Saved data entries
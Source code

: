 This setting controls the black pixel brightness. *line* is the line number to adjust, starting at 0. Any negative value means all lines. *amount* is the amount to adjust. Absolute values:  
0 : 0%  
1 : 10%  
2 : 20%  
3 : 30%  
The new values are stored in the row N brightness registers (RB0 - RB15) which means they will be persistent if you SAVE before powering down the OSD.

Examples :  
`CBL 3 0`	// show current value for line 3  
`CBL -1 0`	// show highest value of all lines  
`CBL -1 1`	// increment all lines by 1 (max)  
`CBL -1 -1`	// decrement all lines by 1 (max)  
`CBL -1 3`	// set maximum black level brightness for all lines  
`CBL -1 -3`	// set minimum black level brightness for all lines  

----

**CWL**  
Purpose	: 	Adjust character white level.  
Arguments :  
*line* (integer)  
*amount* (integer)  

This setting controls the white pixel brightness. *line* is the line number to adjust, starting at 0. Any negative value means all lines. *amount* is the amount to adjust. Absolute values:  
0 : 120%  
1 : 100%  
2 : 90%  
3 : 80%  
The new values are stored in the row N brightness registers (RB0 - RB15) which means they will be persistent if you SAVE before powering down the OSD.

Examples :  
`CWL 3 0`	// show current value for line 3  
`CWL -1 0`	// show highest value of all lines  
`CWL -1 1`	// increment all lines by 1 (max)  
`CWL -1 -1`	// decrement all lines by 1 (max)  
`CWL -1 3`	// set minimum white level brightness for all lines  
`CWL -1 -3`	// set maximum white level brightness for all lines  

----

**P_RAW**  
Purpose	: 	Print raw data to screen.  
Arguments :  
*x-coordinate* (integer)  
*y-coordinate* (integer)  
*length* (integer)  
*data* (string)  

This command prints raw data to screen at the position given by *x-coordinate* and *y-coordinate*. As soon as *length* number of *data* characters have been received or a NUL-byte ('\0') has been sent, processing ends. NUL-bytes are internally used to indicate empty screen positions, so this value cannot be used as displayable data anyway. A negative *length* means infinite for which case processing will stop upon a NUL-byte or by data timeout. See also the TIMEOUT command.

Exercise goal: Only one number is wanted: how many lines of the data above include the word "starting".

Result: 2